その5 「友達と一緒」
朝の冷えた浜辺でシャトルランを行い、俺が応援したのもあってか96という好記録を残したアキラさん。
「応援してくれて、ありがと。」
身長差もあって上目遣いしながら、胸元でそうささやく。朝日に照らされた金髪ショートヘアのその横顔が余裕ある美しさを魅せてきたのもあり、思わず照れてしまったみたいだ。
その時、アキラさんは
「もしかして、あたしに惚れちゃったの?」
先程のシャトルランで息が上がっているものの、まったく照れたり恥ずかしがっていたりする様子はなく、いつも通りの上機嫌な感じだった。
面白おかしくからかうようなノリだったのだ。
しかしながら、俺はただの楽しい時間ではなく、「恋愛」としての楽しい時間を過ごしたかったのだ。
アキラさんの方が年上なのかもしれないが、自分も年下としてからかわれないよう、流れを変えていかなければと、そこで心に決めたのだった。
こんなこと、髪を金髪に染めし高校時代にもあった。性格や話し方まではチャラ男になり切れていないあの時は、自分と同じくらいの背丈だった、黒髪の先輩を好きになった。学年が別であるために授業で一緒になることはない分、お昼休みは自由にどの教室でも昼食をとって良いのを活かし、あの時はまずお昼を共にしてみることにしたのだ。
出会いの季節ともいわれる春。彼女の友達が席を外したところを見計らい、おどおどしつつ初めて交わした会話は
「あの、先輩のことを、どっ、かで見かけた気が、するんですけど」
もちろん、本当はそんなことは無い。かといって、自分から思いついた絡み方という訳でもない。何を隠そう、高校時代から通い始めたバイク屋のオヤジによる入れ知恵である。思ってみれば、バイクに興味が湧いたのもこの頃だった。
「え、そう? ……確かに会ったことがあったような?」
「じゃあ、そのちょっと、お昼をご一緒させてもらいつつ、どこで会った気がするか、話したりとか、よろしいですか?」
「まあ、うん。 いいけど」
少々困惑しつつも笑顔は絶やさない先輩に対し、小学校の頃、町の夏祭りで見かけた、という体で話してみたが、
「やっぱり私は、覚えてないかなぁ。 ごめんね、本当に会ってたかもしれないのに。 にしても、その夏祭りまた行ってみたいなぁ」
「じゃあ俺で良ければその、行きます?」
その時、無情にも時計は授業開始5分前を差していた。
「もう行かないと。 あの、祭りの話についてはまた明日って感じでいいですか?」
「また明日のお昼休み中に来るってこと? 別に私は大丈夫だよ」
あれ以来、フレンドリーな先輩のところへ毎日お邪魔した。それも今度は先輩の友達がいるときでも。
ひざ元に弁当を載せ、祭りの予定のこと以外にも、先輩とは親しくなるにつれて色々なことを話した。学業のこと、先生や部活の愚痴、さらには恋愛のことまで。

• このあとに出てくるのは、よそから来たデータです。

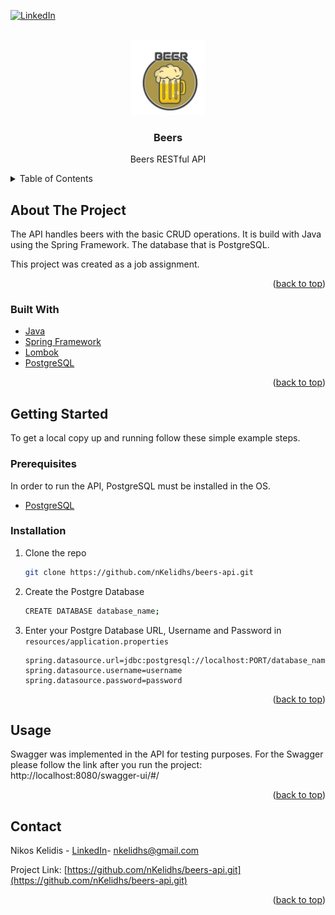 [![LinkedIn][linkedin-shield]][linkedin-url]



<!-- PROJECT LOGO -->
<br />
<div align="center">
  <a href="https://github.com/nKelidhs/beers-api">
    <img src="beer-logo.jpg" alt="Logo" width="120" height="120">
  </a>

<h3 align="center">Beers</h3>

  <p align="center">
    Beers RESTful API
  </p>
</div>



<!-- TABLE OF CONTENTS -->
<details>
  <summary>Table of Contents</summary>
  <ol>
    <li>
      <a href="#about-the-project">About The Project</a>
      <ul>
        <li><a href="#built-with">Built With</a></li>
      </ul>
    </li>
    <li>
      <a href="#getting-started">Getting Started</a>
      <ul>
        <li><a href="#prerequisites">Prerequisites</a></li>
        <li><a href="#installation">Installation</a></li>
      </ul>
    </li>
    <li><a href="#usage">Usage</a></li>
    <li><a href="#contact">Contact</a></li>
  </ol>
</details>



<!-- ABOUT THE PROJECT -->
## About The Project

The API handles beers with the basic CRUD operations. It is build with Java using the Spring Framework. The database that is PostgreSQL.

This project was created as a job assignment.

<p align="right">(<a href="#top">back to top</a>)</p>



### Built With

* [Java](https://www.java.com/en/)
* [Spring Framework](https://spring.io/)
* [Lombok](https://projectlombok.org/)
* [PostgreSQL](https://www.postgresql.org/)

<p align="right">(<a href="#top">back to top</a>)</p>



<!-- GETTING STARTED -->
## Getting Started

To get a local copy up and running follow these simple example steps.

### Prerequisites

In order to run the API, PostgreSQL must be installed in the OS.

* [PostgreSQL](https://www.postgresql.org/download/)

### Installation

1. Clone the repo
   ```sh
   git clone https://github.com/nKelidhs/beers-api.git
   ```
2. Create the Postgre Database
   ```bash
   CREATE DATABASE database_name;
   ```
3. Enter your Postgre Database URL, Username and Password in `resources/application.properties`
   ```
   spring.datasource.url=jdbc:postgresql://localhost:PORT/database_name
   spring.datasource.username=username
   spring.datasource.password=password
   ```

<p align="right">(<a href="#top">back to top</a>)</p>



<!-- USAGE EXAMPLES -->
## Usage

Swagger was implemented in the API for testing purposes. For the Swagger please follow the link after you run the project: http://localhost:8080/swagger-ui/#/

<p align="right">(<a href="#top">back to top</a>)</p>



<!-- CONTACT -->
## Contact

Nikos Kelidis - [LinkedIn](https://www.linkedin.com/in/nkelidis1)- nkelidhs@gmail.com

Project Link: [https://github.com/nKelidhs/beers-api.git](https://github.com/nKelidhs/beers-api.git)

<p align="right">(<a href="#top">back to top</a>)</p>




<!-- MARKDOWN LINKS & IMAGES -->
<!-- https://www.markdownguide.org/basic-syntax/#reference-style-links -->
[linkedin-shield]: https://img.shields.io/badge/-LinkedIn-black.svg?style=for-the-badge&logo=linkedin&colorB=555
[linkedin-url]: https://www.linkedin.com/in/nkelidis1
[product-screenshot]: beer-logo.png
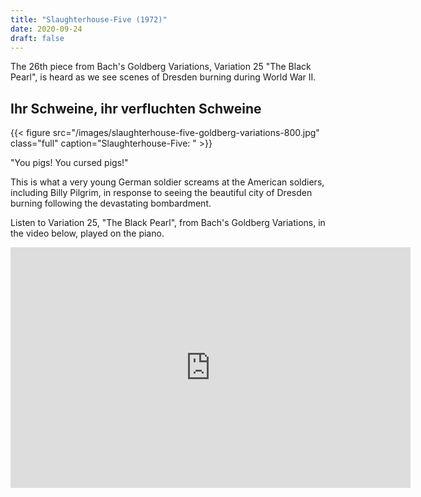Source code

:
 ```yaml
---
title: "Slaughterhouse-Five (1972)"
date: 2020-09-24
draft: false
---
```


The 26th piece from Bach's Goldberg Variations,  Variation 25 "The Black Pearl", is heard as we see scenes of Dresden burning during World War II. 

## Ihr Schweine, ihr verfluchten Schweine

{{< figure src="/images/slaughterhouse-five-goldberg-variations-800.jpg" class="full" caption="Slaughterhouse-Five: " >}}

"You pigs! You cursed pigs!"

This is what a very young German soldier screams at the American soldiers, including Billy Pilgrim, in response to seeing the beautiful city of Dresden burning following the devastating bombardment. 

Listen to Variation 25, "The Black Pearl", from Bach's Goldberg Variations, in the video below, played on the piano.

<iframe width="640" height="385" src="https://www.youtube.com/embed/15ezpwCHtJs?controls=0&start=3581" frameborder="0" allow="accelerometer; autoplay; clipboard-write; encrypted-media; gyroscope; picture-in-picture" allowfullscreen></iframe>


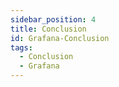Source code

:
 ```yaml
---
sidebar_position: 4
title: Conclusion
id: Grafana-Conclusion
tags:
  - Conclusion
  - Grafana
---
```

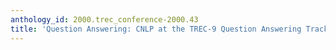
 ```yaml
---
anthology_id: 2000.trec_conference-2000.43
title: 'Question Answering: CNLP at the TREC-9 Question Answering Track'
---
```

「ちょっと先輩。その恋愛で相談したいんすけど、いいすか?」
「恋愛かぁ。 ってそれ女子に聞くことかなぁ? まあ、いいけど」
「どうすれば、『ただの人助け』な良い人から脱却できるんでしょうか?」
すると先輩は目を細め、笑いをこらえるような形で上がっている口角を妙に歪めた。
「もしかして好きな子、いるの?」
「あの、はい。 そうです……」
その時の先輩は図星を突いてきたのだった。
「そうだね、そのことは普段どんなふうに関わっているの?」
「いつも他愛のないことや愚痴を一緒に話したりしてます」
「それって二人きりで?」
あらぬ方向へどんどん上がってゆく、先輩の口角。
「いや、たまに相手の友達とかもいるんですが……」
「ああ。 もしかしてそれが原因じゃないの?」
先輩の口角がどこまでも登っていたところ、解除して一気に普段通りの笑顔に戻った。
「え?」
「だって、他の友達と一緒に居る状態で話しちゃったら、恋人ってよりかは友達っぽく見えちゃうよ?」
「そういうことだったのか……」
そして現在。もし「友達」に当たる人物がいるというなら、それは一体誰なのだろうか。今この熱海の浜辺にいるのは自分とアキラさんだけであるために、変な違和感が残る。
「やっぱその感じ、君惚れちゃったのか。 別にそういうつもりはなくて、友人のライブを見に来ただけなんだけどね。 あたしはただ、誰かと一緒に居たかっただけなんだけど、もし変な期待させちゃったのなら、ごめん」
アキラさんの友達の存在に気づいたとき、妙に納得できたのだった。